> _WHAT TO DO_: Beginning with the line that holds "With the lab results, the" in the data below, give again every line through the one that holds "They theorized that", exactly as written.

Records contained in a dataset
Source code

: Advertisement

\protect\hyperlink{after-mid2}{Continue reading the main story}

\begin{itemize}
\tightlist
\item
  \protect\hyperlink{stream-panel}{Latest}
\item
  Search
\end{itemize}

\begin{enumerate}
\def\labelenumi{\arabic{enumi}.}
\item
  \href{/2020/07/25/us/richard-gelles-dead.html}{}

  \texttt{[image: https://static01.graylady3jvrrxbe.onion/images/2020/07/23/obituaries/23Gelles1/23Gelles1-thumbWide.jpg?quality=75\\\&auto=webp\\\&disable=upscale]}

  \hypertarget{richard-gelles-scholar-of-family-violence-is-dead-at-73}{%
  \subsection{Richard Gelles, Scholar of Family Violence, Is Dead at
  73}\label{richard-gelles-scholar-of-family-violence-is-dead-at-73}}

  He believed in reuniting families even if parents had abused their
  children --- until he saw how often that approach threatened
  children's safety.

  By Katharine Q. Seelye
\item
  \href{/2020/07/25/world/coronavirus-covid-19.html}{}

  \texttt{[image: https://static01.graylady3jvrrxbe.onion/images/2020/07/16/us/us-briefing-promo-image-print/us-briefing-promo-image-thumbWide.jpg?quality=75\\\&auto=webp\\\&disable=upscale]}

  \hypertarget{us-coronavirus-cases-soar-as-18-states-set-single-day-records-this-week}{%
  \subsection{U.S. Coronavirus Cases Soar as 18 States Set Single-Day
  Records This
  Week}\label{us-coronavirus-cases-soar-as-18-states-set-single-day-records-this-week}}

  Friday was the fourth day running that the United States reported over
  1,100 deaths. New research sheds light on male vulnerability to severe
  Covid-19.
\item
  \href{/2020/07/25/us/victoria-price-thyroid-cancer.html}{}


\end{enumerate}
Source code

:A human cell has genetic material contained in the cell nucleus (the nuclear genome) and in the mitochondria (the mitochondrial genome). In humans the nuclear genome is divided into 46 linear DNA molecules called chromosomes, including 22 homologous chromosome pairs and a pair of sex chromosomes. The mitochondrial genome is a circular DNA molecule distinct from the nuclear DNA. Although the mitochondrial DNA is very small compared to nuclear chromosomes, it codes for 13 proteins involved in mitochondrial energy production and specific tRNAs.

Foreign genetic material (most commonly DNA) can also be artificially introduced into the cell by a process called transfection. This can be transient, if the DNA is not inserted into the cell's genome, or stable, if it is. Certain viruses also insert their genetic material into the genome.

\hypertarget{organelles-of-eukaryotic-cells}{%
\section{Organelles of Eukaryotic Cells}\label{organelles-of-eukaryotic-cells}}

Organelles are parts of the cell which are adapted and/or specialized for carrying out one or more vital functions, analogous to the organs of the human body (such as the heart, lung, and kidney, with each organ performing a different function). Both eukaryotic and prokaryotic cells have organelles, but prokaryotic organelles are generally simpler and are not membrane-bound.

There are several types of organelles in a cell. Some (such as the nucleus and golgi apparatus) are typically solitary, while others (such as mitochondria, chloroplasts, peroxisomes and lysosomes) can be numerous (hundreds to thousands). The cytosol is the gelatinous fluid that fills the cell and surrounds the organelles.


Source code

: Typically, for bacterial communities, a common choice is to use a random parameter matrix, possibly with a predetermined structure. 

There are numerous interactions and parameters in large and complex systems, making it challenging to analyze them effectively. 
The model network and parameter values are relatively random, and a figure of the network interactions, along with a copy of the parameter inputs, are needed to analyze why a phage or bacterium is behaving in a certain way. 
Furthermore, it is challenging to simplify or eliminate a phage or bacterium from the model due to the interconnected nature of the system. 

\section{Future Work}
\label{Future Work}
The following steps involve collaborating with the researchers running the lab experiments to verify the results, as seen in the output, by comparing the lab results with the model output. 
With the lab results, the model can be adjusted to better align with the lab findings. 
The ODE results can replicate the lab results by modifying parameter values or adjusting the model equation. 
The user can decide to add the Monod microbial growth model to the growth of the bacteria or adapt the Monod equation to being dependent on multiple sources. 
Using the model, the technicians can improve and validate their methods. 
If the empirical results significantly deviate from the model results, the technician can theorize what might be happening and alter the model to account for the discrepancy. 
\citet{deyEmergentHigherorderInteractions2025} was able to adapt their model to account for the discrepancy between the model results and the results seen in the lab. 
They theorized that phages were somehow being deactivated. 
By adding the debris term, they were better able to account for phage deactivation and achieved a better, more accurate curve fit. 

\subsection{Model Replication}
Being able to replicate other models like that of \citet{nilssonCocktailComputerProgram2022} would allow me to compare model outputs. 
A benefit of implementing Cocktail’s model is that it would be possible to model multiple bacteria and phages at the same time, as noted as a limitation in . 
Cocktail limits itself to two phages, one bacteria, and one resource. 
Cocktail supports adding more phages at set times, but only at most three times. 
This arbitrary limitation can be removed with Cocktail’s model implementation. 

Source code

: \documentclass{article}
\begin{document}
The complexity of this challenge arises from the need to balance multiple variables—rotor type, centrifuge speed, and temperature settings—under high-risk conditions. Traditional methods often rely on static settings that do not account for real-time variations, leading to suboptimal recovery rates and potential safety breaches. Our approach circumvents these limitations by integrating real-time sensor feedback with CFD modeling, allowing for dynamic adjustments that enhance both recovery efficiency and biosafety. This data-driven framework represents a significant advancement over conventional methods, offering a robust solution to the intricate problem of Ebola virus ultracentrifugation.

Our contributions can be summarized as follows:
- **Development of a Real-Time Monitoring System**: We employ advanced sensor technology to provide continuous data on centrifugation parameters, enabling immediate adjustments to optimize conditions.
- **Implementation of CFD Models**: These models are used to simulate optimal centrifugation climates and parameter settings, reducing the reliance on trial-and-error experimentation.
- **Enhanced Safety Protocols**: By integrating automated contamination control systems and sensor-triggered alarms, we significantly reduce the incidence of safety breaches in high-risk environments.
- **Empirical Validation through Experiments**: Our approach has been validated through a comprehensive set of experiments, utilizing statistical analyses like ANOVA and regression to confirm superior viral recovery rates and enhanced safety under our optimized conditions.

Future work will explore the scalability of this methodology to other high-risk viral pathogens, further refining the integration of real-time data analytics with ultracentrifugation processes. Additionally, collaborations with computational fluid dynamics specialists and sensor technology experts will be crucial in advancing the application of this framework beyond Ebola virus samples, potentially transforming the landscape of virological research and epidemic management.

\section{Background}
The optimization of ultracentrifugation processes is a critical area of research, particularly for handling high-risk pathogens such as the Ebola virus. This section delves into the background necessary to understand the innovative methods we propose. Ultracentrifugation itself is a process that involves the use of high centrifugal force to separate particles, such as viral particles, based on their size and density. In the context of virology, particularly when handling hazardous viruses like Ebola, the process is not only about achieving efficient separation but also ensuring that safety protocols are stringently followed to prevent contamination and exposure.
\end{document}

> _SOLUTION TO THIS TASK_:
With the lab results, the model can be adjusted to better align with the lab findings. 
The ODE results can replicate the lab results by modifying parameter values or adjusting the model equation. 
The user can decide to add the Monod microbial growth model to the growth of the bacteria or adapt the Monod equation to being dependent on multiple sources. 
Using the model, the technicians can improve and validate their methods. 
If the empirical results significantly deviate from the model results, the technician can theorize what might be happening and alter the model to account for the discrepancy. 
\citet{deyEmergentHigherorderInteractions2025} was able to adapt their model to account for the discrepancy between the model results and the results seen in the lab. 
They theorized that phages were somehow being deactivated. 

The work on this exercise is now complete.